- YOUR INSTRUCTIONS:
From the entries, filter out every line that lacks "artisan" and copy the rest.
═══ DATASET
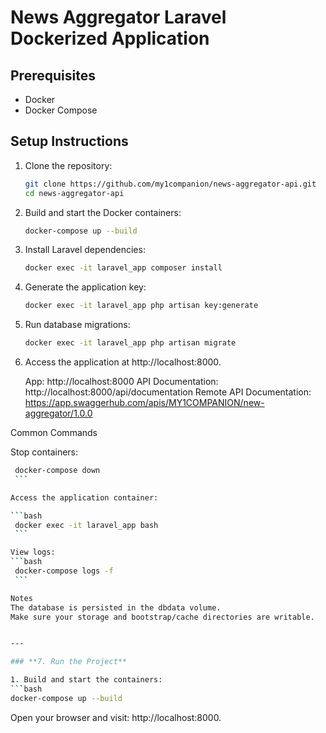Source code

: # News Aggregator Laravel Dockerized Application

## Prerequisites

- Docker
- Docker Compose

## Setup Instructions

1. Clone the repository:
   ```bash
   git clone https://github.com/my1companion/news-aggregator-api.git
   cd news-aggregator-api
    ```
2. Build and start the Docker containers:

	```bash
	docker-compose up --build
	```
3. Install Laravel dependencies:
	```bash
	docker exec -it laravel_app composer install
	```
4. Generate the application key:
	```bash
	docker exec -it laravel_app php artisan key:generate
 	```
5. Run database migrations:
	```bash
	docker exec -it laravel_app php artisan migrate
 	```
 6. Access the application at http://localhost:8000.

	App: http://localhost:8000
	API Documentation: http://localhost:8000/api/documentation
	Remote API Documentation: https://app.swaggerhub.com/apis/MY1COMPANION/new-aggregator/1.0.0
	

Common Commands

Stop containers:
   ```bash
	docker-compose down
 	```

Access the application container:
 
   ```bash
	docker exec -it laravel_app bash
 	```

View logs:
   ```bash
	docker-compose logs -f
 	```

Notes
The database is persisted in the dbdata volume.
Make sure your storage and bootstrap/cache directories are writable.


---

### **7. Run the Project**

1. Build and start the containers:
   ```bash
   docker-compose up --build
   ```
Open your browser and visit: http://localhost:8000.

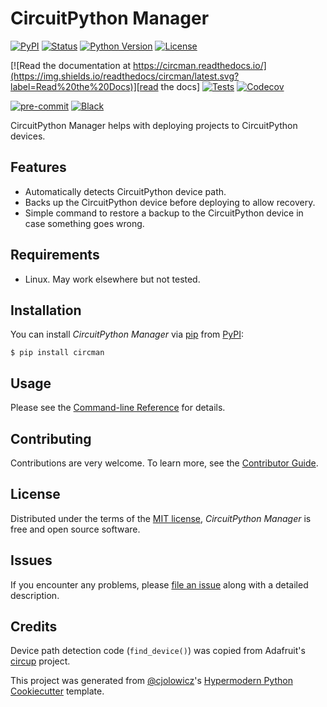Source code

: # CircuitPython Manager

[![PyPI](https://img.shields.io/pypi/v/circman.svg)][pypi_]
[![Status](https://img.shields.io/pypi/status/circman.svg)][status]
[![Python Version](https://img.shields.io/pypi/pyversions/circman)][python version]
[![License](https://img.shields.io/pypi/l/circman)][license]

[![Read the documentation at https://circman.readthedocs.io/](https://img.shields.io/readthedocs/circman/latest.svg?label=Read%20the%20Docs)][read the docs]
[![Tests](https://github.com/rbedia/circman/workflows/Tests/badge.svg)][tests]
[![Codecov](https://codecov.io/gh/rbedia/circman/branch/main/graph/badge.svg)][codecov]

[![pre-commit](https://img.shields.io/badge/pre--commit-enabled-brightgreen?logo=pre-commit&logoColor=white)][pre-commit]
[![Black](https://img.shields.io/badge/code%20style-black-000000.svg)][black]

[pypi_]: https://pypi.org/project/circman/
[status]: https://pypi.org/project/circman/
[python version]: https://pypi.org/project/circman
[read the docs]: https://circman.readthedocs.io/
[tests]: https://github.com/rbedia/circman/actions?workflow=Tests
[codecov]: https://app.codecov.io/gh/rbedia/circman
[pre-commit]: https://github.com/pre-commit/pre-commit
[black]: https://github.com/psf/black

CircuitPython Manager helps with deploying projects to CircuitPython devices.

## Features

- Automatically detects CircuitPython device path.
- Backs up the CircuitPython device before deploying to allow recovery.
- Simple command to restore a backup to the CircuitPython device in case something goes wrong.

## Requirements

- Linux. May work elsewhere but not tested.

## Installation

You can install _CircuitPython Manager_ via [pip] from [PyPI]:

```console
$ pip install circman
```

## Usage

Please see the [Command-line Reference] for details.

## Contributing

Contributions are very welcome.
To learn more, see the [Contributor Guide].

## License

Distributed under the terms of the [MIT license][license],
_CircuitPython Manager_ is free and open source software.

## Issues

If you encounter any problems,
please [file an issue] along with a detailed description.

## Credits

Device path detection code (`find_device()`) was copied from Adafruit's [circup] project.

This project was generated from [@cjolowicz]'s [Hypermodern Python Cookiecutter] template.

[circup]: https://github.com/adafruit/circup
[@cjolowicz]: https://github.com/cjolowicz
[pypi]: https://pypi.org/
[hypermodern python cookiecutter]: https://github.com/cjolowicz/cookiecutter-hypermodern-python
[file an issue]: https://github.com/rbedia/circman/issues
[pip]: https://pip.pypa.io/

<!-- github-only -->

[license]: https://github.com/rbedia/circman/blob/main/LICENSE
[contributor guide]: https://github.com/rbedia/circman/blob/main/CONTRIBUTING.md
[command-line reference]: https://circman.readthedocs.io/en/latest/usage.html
══════
- EXERCISE ANSWER:
	docker exec -it laravel_app php artisan key:generate
	docker exec -it laravel_app php artisan migrate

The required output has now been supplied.